Thank you in advance! ^^


----------



## aslan

Seeing the whole sentence would be best for an efficent translation, but I would say;

"Wherever you want"


----------



## Mindlevery

Actually this was the whole sentence...

Thank you very much!


----------



## ukuca

Without any context, my suggestion would be:
Sen neresi dersen orası olsun: 
"Name the place and there shall be it!"


----------



## valo__fan

Yes I  agree with Ukuca because "Wherever you want" means "nereyi istersen" want:istemek 
The true one  is "Name the place and there shall be it"


----------



## aslan

I just thought the sentence as a part of a conversation;

-Bu yaz tatile nereye gidelim? (Where shall we go on holiday this summer)
-Sen neresi dersen orası olsun" (Wherever you want)

I think, in this context "Wherever you want" sounds better, , but Of course The exact translation should be "Name the place and there shall be it!" as written before


----------



## impaRador

*I*t's suitable where (that) you say.


----------



## Mindlevery

Hmm.
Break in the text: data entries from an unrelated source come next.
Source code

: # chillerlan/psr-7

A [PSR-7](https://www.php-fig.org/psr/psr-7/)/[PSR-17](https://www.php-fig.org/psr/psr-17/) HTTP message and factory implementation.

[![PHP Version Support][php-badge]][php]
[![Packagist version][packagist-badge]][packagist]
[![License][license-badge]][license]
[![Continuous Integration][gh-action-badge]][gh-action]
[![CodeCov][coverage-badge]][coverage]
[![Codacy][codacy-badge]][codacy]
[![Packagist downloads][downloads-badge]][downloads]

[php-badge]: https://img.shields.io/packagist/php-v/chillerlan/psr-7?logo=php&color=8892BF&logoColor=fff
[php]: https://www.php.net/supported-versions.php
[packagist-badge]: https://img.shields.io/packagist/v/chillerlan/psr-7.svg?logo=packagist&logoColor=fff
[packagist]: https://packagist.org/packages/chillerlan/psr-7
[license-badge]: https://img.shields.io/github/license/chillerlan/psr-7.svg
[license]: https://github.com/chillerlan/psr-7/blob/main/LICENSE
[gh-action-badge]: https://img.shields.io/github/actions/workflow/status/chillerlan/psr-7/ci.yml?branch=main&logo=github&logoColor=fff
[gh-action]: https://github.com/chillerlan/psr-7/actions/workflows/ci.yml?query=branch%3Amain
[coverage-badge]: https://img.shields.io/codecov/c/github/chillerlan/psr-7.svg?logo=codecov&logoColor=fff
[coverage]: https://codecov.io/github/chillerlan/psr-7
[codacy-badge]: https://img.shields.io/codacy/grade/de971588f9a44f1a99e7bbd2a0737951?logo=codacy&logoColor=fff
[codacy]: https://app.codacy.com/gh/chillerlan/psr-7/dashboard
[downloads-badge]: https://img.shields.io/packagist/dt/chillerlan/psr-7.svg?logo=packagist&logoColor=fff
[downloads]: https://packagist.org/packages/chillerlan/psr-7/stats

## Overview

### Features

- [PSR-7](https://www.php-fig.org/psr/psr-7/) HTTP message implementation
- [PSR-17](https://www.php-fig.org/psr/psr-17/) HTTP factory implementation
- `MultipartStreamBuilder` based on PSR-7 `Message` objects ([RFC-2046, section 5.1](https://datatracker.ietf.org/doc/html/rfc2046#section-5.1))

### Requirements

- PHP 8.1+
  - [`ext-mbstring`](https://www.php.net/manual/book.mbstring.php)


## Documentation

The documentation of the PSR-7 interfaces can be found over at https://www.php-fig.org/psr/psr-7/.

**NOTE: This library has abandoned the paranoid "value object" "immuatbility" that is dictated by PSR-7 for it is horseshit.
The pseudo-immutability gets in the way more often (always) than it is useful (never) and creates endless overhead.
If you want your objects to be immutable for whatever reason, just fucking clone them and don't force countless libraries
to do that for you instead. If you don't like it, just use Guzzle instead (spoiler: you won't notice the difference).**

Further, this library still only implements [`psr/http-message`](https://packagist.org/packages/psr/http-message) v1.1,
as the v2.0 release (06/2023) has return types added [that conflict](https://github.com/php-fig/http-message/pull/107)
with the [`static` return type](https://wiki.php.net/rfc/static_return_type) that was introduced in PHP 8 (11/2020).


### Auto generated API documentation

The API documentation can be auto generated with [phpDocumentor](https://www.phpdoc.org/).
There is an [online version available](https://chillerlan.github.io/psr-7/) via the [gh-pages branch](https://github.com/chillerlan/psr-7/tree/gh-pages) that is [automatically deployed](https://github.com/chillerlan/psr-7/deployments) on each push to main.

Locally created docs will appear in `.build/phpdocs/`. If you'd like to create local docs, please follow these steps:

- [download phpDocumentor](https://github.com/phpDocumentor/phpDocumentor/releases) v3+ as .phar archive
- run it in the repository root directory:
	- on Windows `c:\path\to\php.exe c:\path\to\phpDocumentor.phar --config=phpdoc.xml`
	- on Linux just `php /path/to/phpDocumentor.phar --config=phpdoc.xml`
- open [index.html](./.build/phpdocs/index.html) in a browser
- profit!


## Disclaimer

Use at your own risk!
Seeing the context I think "Name the place and there shall be it" fits better. But they have similar meaning. 

Thanks everyone!!!


----------



## Ansonesque

As Aslan suggested,  'Wherever you want' sounds the most natural in English. One would never actually say 'Name the place and there shall be it,' although you could shorten it to just 'Name the place.' 

'...and there shall be it' sounds very odd, and might actually be grammatically incorrect. I'd have to double-check, though.


----------



## Mindlevery

Ansonesque said:


> As Aslan suggested, 'Wherever you want' sounds the most natural in English. One would never actually say 'Name the place and there shall be it,' although you could shorten it to just 'Name the place.'
> 
> '...and there shall be it' sounds very odd, and might actually be grammatically incorrect. I'd have to double-check, though.


 
Both version make sense if I translate them to my native langauge, Hungarian!


----------